● **Entries shown**:
Segment Open
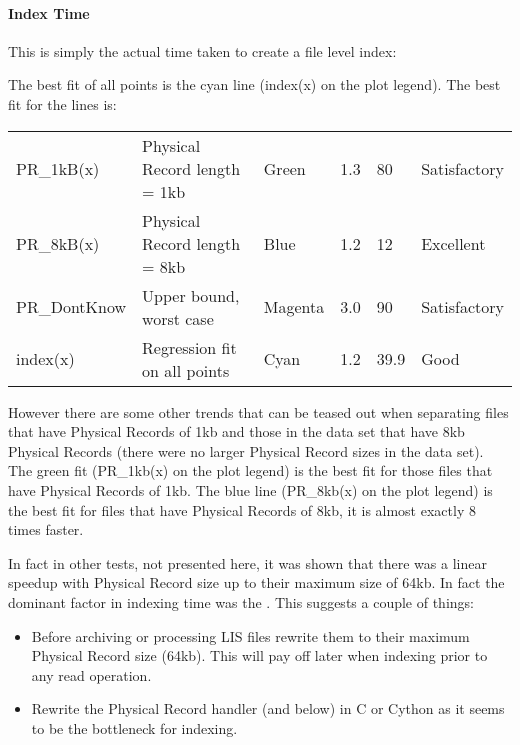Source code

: \documentclass[letterpaper,10pt,english]{sphinxmanual}
\begin{document}
\paragraph{Index Time}
\label{\detokenize{tech/LIS_indexing:index-time}}
This is simply the actual time taken to create a file level index:

\noindent{}

The best fit of all points is the cyan line (index(x) on the plot legend). The best fit for the lines is:


\begin{savenotes}\sphinxattablestart
\centering
\begin{tabulary}{\linewidth}[t]{|T|T|T|T|T|T|}
\hline
{}\relax &\relax &\relax &\relax &\relax &\relax \\
\hline
PR\_1kB(x)
&
Physical Record length = 1kb
&
Green
&
1.3
&
80
&
Satisfactory
\\
\hline
PR\_8kB(x)
&
Physical Record length = 8kb
&
Blue
&
1.2
&
12
&
Excellent
\\
\hline
PR\_DontKnow
&
Upper bound, worst case
&
Magenta
&
3.0
&
90
&
Satisfactory
\\
\hline
index(x)
&
Regression fit on all points
&
Cyan
&
1.2
&
39.9
&
Good
\\
\hline
\end{tabulary}
\par
\sphinxattableend\end{savenotes}

However there are some other trends that can be teased out when separating files that have Physical Records of 1kb and those in the data set that have 8kb Physical Records (there were no larger Physical Record sizes in the data set). The green fit (PR\_1kb(x) on the plot legend) is the best fit for those files that have Physical Records of 1kb. The blue line (PR\_8kb(x) on the plot legend) is the best fit for files that have Physical Records of 8kb, it is almost exactly 8 times faster.

In fact in other tests, not presented here, it was shown that there was a linear speedup with Physical Record size up to their maximum size of 64kb. In fact the dominant factor in indexing time was the . This suggests a couple of things:
\begin{itemize}
\item {} 
Before archiving or processing LIS files rewrite them to their maximum Physical Record size (64kb). This will pay off later when indexing prior to any read operation.

\item {} 
Rewrite the Physical Record handler (and below) in C or Cython as it seems to be the bottleneck for indexing.

\end{itemize}
\end{document}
Segment Closed
● **Problem statement**:
Your output must match the records word for word, apart from the images, which are left out.

● **Exercise result**:
Source code

: \documentclass[letterpaper,10pt,english]{sphinxmanual}
\begin{document}
\paragraph{Index Time}
\label{\detokenize{tech/LIS_indexing:index-time}}
This is simply the actual time taken to create a file level index:

\noindent{}

The best fit of all points is the cyan line (index(x) on the plot legend). The best fit for the lines is:


\begin{savenotes}\sphinxattablestart
\centering
\begin{tabulary}{\linewidth}[t]{|T|T|T|T|T|T|}
\hline
{}\relax &\relax &\relax &\relax &\relax &\relax \\
\hline
PR\_1kB(x)
&
Physical Record length = 1kb
&
Green
&
1.3
&
80
&
Satisfactory
\\
\hline
PR\_8kB(x)
&
Physical Record length = 8kb
&
Blue
&
1.2
&
12
&
Excellent
\\
\hline
PR\_DontKnow
&
Upper bound, worst case
&
Magenta
&
3.0
&
90
&
Satisfactory
\\
\hline
index(x)
&
Regression fit on all points
&
Cyan
&
1.2
&
39.9
&
Good
\\
\hline
\end{tabulary}
\par
\sphinxattableend\end{savenotes}

However there are some other trends that can be teased out when separating files that have Physical Records of 1kb and those in the data set that have 8kb Physical Records (there were no larger Physical Record sizes in the data set). The green fit (PR\_1kb(x) on the plot legend) is the best fit for those files that have Physical Records of 1kb. The blue line (PR\_8kb(x) on the plot legend) is the best fit for files that have Physical Records of 8kb, it is almost exactly 8 times faster.

In fact in other tests, not presented here, it was shown that there was a linear speedup with Physical Record size up to their maximum size of 64kb. In fact the dominant factor in indexing time was the . This suggests a couple of things:
\begin{itemize}
\item {} 
Before archiving or processing LIS files rewrite them to their maximum Physical Record size (64kb). This will pay off later when indexing prior to any read operation.

\item {} 
Rewrite the Physical Record handler (and below) in C or Cython as it seems to be the bottleneck for indexing.

\end{itemize}
\end{document}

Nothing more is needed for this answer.